> [MATERIAL FOR THE TASK]:
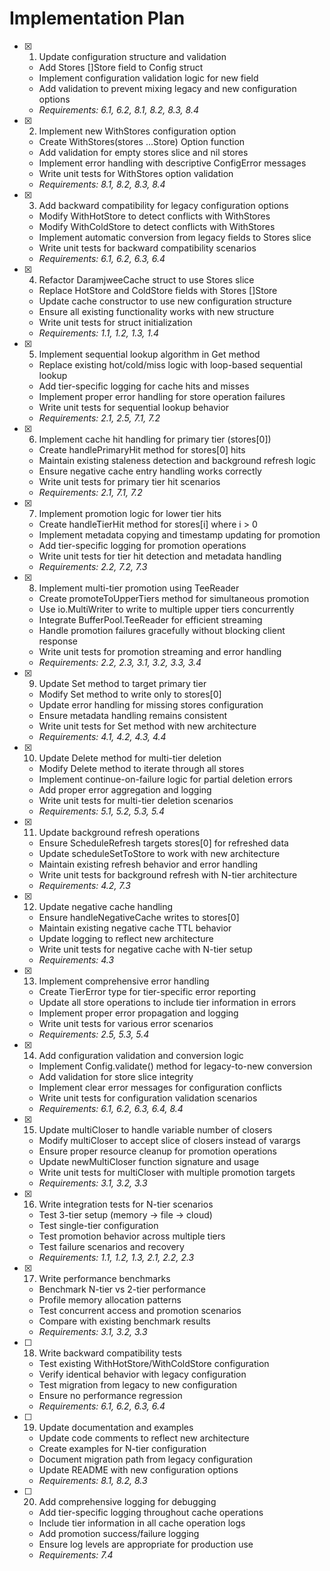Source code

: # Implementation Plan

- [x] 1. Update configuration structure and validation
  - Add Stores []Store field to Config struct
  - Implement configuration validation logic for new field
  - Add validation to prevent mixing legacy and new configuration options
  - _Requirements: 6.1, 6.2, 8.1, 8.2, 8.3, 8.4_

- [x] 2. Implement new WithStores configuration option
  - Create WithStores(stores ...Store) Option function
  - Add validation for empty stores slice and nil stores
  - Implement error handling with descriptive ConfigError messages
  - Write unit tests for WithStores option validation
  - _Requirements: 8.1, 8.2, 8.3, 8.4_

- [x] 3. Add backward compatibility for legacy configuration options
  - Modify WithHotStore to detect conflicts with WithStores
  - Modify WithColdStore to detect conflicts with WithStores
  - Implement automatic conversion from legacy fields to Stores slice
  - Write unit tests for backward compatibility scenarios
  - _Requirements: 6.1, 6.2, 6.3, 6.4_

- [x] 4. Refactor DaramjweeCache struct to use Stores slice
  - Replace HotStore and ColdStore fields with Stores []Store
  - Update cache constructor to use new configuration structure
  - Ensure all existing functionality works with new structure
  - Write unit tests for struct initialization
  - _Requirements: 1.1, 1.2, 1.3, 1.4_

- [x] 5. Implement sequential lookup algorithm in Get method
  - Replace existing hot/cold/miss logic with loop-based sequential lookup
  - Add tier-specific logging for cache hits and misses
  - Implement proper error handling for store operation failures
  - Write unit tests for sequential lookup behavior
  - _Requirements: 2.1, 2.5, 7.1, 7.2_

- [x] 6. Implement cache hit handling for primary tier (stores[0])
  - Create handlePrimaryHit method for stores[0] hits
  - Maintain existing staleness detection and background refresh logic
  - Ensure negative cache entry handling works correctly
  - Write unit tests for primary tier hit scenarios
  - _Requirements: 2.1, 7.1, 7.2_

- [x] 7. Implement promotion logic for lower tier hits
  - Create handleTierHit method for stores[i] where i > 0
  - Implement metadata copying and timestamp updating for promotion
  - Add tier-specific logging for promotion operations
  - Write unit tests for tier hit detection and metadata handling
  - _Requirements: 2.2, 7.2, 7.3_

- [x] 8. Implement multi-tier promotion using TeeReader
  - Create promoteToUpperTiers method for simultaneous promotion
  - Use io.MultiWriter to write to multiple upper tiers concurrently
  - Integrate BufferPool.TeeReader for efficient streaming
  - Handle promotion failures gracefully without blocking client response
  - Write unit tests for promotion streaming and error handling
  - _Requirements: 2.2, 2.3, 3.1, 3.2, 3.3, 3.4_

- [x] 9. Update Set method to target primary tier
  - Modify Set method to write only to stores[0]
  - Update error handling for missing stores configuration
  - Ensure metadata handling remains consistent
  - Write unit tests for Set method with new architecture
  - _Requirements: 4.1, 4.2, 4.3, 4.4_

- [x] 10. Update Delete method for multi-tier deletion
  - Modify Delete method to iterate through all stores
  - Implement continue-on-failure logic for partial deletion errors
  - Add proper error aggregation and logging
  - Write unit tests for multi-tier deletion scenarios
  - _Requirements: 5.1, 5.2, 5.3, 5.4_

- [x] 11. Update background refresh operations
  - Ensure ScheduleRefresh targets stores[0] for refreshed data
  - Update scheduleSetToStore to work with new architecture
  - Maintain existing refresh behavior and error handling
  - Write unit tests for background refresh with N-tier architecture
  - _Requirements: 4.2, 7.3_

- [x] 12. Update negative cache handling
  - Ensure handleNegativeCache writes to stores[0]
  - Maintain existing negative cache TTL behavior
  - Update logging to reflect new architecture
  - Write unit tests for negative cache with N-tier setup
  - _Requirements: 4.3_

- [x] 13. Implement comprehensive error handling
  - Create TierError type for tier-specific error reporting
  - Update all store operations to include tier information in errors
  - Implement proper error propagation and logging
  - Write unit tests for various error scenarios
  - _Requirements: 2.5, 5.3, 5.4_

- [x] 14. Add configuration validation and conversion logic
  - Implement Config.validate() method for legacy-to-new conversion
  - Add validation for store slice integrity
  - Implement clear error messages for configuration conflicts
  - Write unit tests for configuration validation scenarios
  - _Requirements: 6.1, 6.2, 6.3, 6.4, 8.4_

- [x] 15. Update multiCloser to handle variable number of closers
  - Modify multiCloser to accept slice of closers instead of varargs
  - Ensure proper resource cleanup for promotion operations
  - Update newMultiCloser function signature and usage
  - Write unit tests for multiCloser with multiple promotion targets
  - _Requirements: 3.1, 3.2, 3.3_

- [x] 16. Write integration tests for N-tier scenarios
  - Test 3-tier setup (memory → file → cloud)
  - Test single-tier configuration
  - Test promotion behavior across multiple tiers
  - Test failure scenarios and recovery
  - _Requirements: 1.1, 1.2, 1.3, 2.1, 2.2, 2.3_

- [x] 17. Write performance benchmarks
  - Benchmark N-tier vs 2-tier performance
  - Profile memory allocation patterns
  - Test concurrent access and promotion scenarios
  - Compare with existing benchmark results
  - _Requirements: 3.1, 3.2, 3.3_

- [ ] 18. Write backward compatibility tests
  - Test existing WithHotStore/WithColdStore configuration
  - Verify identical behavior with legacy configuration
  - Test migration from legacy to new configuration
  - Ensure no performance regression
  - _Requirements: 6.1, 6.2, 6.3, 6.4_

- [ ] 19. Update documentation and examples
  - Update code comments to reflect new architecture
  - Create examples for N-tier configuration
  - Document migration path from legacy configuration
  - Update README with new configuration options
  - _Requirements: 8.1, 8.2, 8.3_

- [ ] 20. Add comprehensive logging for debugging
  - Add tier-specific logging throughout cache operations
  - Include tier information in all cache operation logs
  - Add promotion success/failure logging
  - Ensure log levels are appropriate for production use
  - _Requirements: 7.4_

==

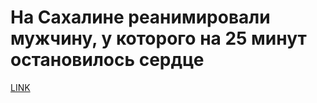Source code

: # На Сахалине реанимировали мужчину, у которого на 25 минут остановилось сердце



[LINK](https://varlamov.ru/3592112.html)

> [TASK REQUIREMENTS]: Word for word, restate the lines of the data above that fall between the line holding "- [x] 12. Update negative cache handling" and the line holding "- Update all", inclusive, and no other lines.

> [OUTPUT OF THE EXERCISE]:
- [x] 12. Update negative cache handling
  - Ensure handleNegativeCache writes to stores[0]
  - Maintain existing negative cache TTL behavior
  - Update logging to reflect new architecture
  - Write unit tests for negative cache with N-tier setup
  - _Requirements: 4.3_

- [x] 13. Implement comprehensive error handling
  - Create TierError type for tier-specific error reporting
  - Update all store operations to include tier information in errors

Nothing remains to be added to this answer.